In the case of Dmitri Shostakovich, the mid-twentieth century cut-off date means that the last symphony Philip allows himself to consider is the Tenth, although it was almost certainly completed after 1950, and certainly not played until after the death of Joseph Stalin in 1953. But either way, No.10 ends up looking like an odd place to stop, two-thirds of the way through the fascinating narrative of the composer’s symphonic output.

Enough of what this book is not, though. Just as all criticism is necessarily subjective, the selection here reflects the author’s own taste and his judgement of what is important. There is, blessedly, no restrictive tabulated format to his writing. The composers are arranged alphabetically, from Bach (just the most famous one of the family) to Webern, and within that the works are usually grouped in what might be thought of as their familiar concert order – Overtures, then Concertos, followed by Symphonies in the case of Beethoven for example (not that Ludwig was any great advocate of that pattern himself). If Philip has a lot to say about a particular work, he gives himself the space to say it, but word-count is not necessarily an indication of his assessment of worth, by comparison with an entry that might be many paragraphs briefer.
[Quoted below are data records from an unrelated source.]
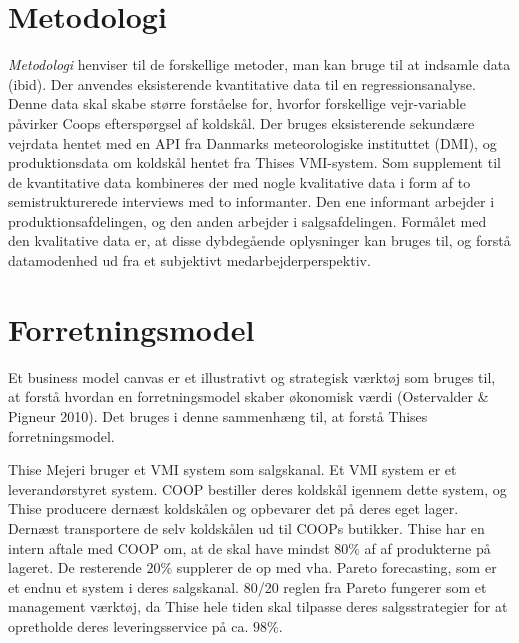 \documentclass[
  12pt,
  a4paper,
  DIV=11,
  numbers=noendperiod]{scrartcl}
\begin{document}
\hypertarget{metodologi}{%
\section{Metodologi}\label{metodologi}}

\emph{Metodologi} henviser til de forskellige metoder, man kan bruge til
at indsamle data (ibid). Der anvendes eksisterende kvantitative data til
en regressionsanalyse. Denne data skal skabe større forståelse for,
hvorfor forskellige vejr-variable påvirker Coops efterspørgsel af
koldskål. Der bruges eksisterende sekundære vejrdata hentet med en API
fra Danmarks meteorologiske instituttet (DMI), og produktionsdata om
koldskål hentet fra Thises VMI-system. Som supplement til de
kvantitative data kombineres der med nogle kvalitative data i form af to
semistrukturerede interviews med to informanter. Den ene informant
arbejder i produktionsafdelingen, og den anden arbejder i
salgsafdelingen. Formålet med den kvalitative data er, at disse
dybdegående oplysninger kan bruges til, og forstå datamodenhed ud fra et
subjektivt medarbejderperspektiv.

\hypertarget{forretningsmodel}{%
\section{Forretningsmodel}\label{forretningsmodel}}

Et business model canvas er et illustrativt og strategisk værktøj som
bruges til, at forstå hvordan en forretningsmodel skaber økonomisk værdi
(Ostervalder \& Pigneur 2010). Det bruges i denne sammenhæng til, at
forstå Thises forretningsmodel.

Thise Mejeri bruger et VMI system som salgskanal. Et VMI system er et
leverandørstyret system. COOP bestiller deres koldskål igennem dette
system, og Thise producere dernæst koldskålen og opbevarer det på deres
eget lager. Dernæst transportere de selv koldskålen ud til COOPs
butikker. Thise har en intern aftale med COOP om, at de skal have mindst
\(80\%\) af af produkterne på lageret. De resterende \(20\%\) supplerer
de op med vha. Pareto forecasting, som er et endnu et system i deres
salgskanal. 80/20 reglen fra Pareto fungerer som et management værktøj,
da Thise hele tiden skal tilpasse deres salgsstrategier for at
opretholde deres leveringsservice på ca. \(98\%\).
\end{document}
The Rite of Spring, half an hour long, merits seven pages, while Beethoven’s Ninth Symphony, over twice as long, gets four and a half.

Resident in Edinburgh, Robert Philip has a long association with the Open University and his last book for Yale University Press, Performing Music in the Age of Recording, reflected that academic background in its study of how the job of being a musician (and composer), and the experience of listening to music, has been altered by the advent of performances being captured for posterity. Its successor is aimed much more at the general reader – the “music lover” of the title – and as such deserves to find its way under the Christmas tree in the musically-interested households this year. Much more readable than many a concert programme note, Philip strikes a nice balance between narrating the history of pieces, including biographical details of the composer, and describing exactly what it is that the orchestra is doing during a performance. Something like the Suites Edvard Grieg created from his incidental music for Peer Gynt – so memorably re-ordered recently by Thomas Sondergard conducting the RSNO – will include a short description of the action the music was designed to accompany before a sentence like this: “The dance is scored for muted violins with the rest of the strings mostly pizzicato, and with the occasional delicate touch of a triangle.”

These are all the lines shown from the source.